Champaign-Urbana Wireless has some good guidelines:
- Assume the WRT54 consumes about 7 watts. We need that service 24 hours a day – so the device will draw 24h * 7 watts = 168 watthours.
- Lead acid batteries have approx. 90% discharging efficiency so 168 wh / 0.9 = 187 wh
- At 12 Volt the current in ampere would be 187 wh / 12 volts = 15.55 amperehours
Now lets assume we get a bad weather situation while we harvest *nothing* from the sun because we have shitty weather with cloudy sky for one week.
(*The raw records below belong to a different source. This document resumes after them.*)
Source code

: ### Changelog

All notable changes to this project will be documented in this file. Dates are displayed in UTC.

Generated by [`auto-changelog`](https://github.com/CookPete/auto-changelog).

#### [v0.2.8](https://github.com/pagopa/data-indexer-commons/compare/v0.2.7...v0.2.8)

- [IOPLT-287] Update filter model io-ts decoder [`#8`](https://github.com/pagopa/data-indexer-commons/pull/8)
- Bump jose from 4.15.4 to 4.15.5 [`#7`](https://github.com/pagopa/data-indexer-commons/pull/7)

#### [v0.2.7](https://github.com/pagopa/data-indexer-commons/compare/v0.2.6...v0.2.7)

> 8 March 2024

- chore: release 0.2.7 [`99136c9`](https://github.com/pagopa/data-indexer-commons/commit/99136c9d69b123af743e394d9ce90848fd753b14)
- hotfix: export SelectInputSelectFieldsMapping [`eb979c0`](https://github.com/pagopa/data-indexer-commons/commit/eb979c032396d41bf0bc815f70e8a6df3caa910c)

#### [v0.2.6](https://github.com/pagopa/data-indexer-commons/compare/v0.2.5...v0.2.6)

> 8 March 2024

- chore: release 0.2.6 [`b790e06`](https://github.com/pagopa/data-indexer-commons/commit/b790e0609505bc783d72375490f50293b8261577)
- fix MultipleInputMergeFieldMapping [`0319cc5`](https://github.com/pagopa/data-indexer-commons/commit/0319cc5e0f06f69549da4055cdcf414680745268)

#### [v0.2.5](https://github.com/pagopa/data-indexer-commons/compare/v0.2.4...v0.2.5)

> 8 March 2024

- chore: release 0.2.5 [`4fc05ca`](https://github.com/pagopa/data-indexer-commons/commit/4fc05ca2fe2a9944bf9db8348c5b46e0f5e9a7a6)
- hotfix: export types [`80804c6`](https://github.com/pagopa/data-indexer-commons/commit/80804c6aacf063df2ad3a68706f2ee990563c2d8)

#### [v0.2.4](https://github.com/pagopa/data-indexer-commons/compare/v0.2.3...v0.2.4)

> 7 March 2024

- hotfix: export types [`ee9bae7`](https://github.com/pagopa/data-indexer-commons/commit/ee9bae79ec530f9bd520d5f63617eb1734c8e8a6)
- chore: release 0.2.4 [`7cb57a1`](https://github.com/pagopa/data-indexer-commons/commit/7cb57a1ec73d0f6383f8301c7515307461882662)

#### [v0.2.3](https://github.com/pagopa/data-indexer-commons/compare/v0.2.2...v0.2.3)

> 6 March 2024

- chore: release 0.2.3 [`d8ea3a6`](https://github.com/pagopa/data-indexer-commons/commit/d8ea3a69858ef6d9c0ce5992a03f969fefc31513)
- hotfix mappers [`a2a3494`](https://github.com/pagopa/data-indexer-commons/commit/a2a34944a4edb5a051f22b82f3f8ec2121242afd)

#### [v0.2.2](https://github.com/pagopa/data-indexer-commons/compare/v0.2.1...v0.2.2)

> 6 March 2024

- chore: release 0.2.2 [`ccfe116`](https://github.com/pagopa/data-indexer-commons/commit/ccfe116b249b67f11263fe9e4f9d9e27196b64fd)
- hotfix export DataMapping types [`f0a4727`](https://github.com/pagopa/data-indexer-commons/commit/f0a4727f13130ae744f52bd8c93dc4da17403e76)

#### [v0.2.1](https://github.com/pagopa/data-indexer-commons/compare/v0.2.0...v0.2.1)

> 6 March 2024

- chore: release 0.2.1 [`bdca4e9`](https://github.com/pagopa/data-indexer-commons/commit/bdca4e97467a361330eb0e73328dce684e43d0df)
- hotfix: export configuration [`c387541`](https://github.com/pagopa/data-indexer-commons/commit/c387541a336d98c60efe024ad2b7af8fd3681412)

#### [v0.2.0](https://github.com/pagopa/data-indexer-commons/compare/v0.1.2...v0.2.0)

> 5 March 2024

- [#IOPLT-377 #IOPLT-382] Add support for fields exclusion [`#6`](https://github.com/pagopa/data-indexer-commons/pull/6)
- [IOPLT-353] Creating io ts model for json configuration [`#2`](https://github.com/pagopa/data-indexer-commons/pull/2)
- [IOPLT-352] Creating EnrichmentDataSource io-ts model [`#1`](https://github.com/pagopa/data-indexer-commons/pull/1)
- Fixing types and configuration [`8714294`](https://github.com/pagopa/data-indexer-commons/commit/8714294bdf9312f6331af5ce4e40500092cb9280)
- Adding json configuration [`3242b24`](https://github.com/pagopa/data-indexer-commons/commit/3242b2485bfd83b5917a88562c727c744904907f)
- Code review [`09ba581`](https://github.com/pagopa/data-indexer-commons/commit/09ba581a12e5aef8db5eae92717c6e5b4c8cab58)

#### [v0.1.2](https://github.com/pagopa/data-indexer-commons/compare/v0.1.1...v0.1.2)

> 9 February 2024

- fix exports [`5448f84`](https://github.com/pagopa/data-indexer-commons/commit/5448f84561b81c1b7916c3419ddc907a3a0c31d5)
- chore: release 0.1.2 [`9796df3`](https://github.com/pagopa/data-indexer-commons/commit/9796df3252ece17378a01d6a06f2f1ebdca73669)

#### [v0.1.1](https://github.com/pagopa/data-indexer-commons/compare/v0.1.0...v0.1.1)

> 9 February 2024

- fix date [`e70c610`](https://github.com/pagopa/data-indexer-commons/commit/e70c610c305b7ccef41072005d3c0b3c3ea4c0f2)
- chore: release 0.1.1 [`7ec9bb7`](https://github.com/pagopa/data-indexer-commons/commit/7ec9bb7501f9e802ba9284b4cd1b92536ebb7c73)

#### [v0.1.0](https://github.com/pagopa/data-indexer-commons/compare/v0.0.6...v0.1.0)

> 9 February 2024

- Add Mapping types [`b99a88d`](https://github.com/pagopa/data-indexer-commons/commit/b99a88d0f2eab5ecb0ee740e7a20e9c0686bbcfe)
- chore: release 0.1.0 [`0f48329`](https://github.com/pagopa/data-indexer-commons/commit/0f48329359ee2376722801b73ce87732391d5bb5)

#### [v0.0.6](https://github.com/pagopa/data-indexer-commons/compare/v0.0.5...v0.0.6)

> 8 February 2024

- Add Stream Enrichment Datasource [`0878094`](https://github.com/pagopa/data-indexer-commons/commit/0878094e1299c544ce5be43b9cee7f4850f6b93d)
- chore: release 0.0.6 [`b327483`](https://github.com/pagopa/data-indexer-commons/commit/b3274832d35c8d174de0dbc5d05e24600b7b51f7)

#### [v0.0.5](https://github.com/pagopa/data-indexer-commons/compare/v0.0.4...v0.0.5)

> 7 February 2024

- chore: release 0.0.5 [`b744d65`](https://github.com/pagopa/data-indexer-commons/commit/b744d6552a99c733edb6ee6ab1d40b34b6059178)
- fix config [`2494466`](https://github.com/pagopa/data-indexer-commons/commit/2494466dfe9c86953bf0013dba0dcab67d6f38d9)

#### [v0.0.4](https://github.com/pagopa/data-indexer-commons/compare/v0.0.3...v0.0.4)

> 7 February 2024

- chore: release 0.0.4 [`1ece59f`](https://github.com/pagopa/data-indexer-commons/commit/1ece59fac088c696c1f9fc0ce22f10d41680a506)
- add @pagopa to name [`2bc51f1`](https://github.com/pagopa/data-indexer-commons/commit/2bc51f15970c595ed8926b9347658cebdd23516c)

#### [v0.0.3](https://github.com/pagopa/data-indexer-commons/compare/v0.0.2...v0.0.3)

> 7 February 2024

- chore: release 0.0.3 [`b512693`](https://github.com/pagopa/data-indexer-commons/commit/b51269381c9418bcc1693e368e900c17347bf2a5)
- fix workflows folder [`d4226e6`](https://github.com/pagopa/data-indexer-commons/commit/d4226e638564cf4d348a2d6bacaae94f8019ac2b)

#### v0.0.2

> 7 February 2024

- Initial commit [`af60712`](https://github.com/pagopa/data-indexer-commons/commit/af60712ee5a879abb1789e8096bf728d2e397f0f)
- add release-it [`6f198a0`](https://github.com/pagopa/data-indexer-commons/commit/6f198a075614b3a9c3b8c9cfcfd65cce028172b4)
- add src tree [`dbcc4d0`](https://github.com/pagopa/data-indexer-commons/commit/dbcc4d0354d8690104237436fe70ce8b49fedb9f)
- 15.5 amperehours/day * 7 days = 109 amperehours
- 109 ah * 12 Volt = 1308 watthours
If we allow our battery to get discharged from 100 % to 30% charge thus consuming 70 % of the capacity in such a rare situation (depending on the area where we are going to build the system) we need 109 ah / 0.7 = 156 ah storage capacity
A truck battery is available with this size. That would be the cheapest source. (Maybe you find a wrecked truck with working batteries, that the owner wants to donate or lend for a good purpose).
The amount of energy that you can harvest with a solarsystem depends on the area where you are and the time of the year. A well designed system should be able to fully recharge the battery within a few days in good weather conditions while delivering power to the AP.
Gizmodo has a bunch of solar-powered gadgets.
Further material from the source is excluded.